*Work order*: Only one stretch of the records below is wanted: the lines from the one holding "While debugging this" through the one holding "to get assistance.". Return it exactly, both ends included.

*Exercise data*:
========================
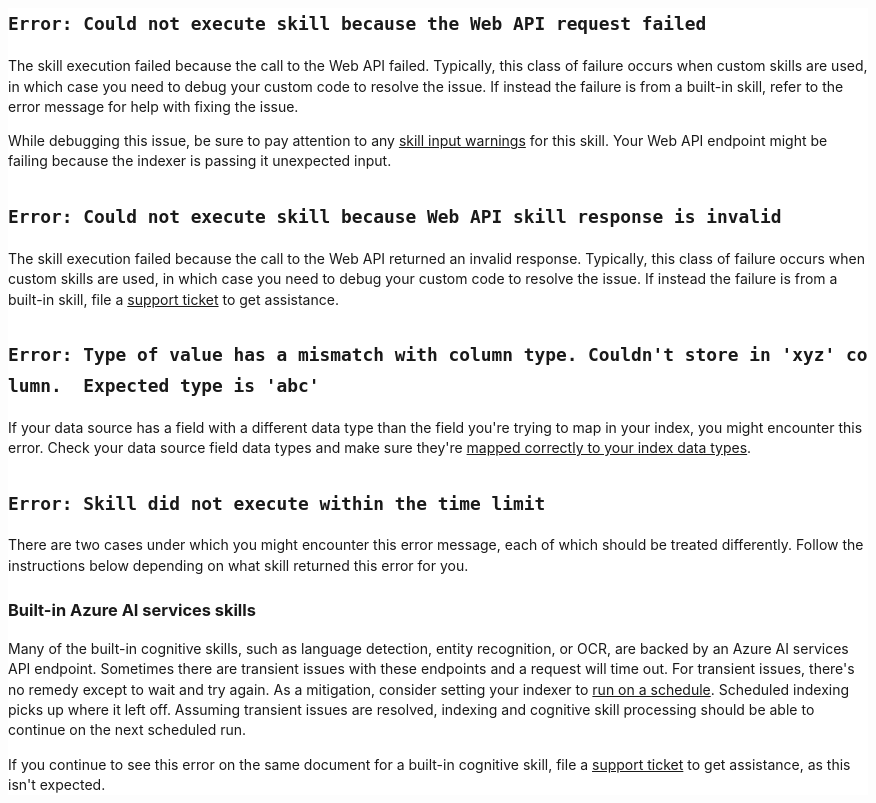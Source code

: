 <a name="could-not-execute-skill-because-the-web-api-request-failed"></a>

## `Error: Could not execute skill because the Web API request failed`

The skill execution failed because the call to the Web API failed. Typically, this class of failure occurs when custom skills are used, in which case you need to debug your custom code to resolve the issue. If instead the failure is from a built-in skill, refer to the error message for help with fixing the issue.

While debugging this issue, be sure to pay attention to any [skill input warnings](#warning-skill-input-was-invalid) for this skill. Your Web API endpoint might be failing because the indexer is passing it unexpected input.

<a name="could-not-execute-skill-because-web-api-skill-response-is-invalid"></a>

## `Error: Could not execute skill because Web API skill response is invalid`

The skill execution failed because the call to the Web API returned an invalid response. Typically, this class of failure occurs when custom skills are used, in which case you need to debug your custom code to resolve the issue. If instead the failure is from a built-in skill, file a [support ticket](https://portal.azure.com/#create/Microsoft.Support) to get assistance.

<a name="skill-did-not-execute-within-the-time-limit"></a>

## `Error: Type of value has a mismatch with column type. Couldn't store in 'xyz' column.  Expected type is 'abc'`
If your data source has a field with a different data type than the field you're trying to map in your index, you might encounter this error. Check your data source field data types and make sure they're [mapped correctly to your index data types](/rest/api/searchservice/data-type-map-for-indexers-in-azure-search).

<a name="skill-did-not-execute-within-the-time-limit"></a>

## `Error: Skill did not execute within the time limit`

There are two cases under which you might encounter this error message, each of which should be treated differently. Follow the instructions below depending on what skill returned this error for you.

### Built-in Azure AI services skills

Many of the built-in cognitive skills, such as language detection, entity recognition, or OCR, are backed by an Azure AI services API endpoint. Sometimes there are transient issues with these endpoints and a request will time out. For transient issues, there's no remedy except to wait and try again. As a mitigation, consider setting your indexer to [run on a schedule](search-howto-schedule-indexers.md). Scheduled indexing picks up where it left off. Assuming transient issues are resolved, indexing and cognitive skill processing should be able to continue on the next scheduled run.

If you continue to see this error on the same document for a built-in cognitive skill, file a [support ticket](https://portal.azure.com/#create/Microsoft.Support) to get assistance, as this isn't expected.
========================
*Your solution*:
While debugging this issue, be sure to pay attention to any [skill input warnings](#warning-skill-input-was-invalid) for this skill. Your Web API endpoint might be failing because the indexer is passing it unexpected input.

<a name="could-not-execute-skill-because-web-api-skill-response-is-invalid"></a>

## `Error: Could not execute skill because Web API skill response is invalid`

The skill execution failed because the call to the Web API returned an invalid response. Typically, this class of failure occurs when custom skills are used, in which case you need to debug your custom code to resolve the issue. If instead the failure is from a built-in skill, file a [support ticket](https://portal.azure.com/#create/Microsoft.Support) to get assistance.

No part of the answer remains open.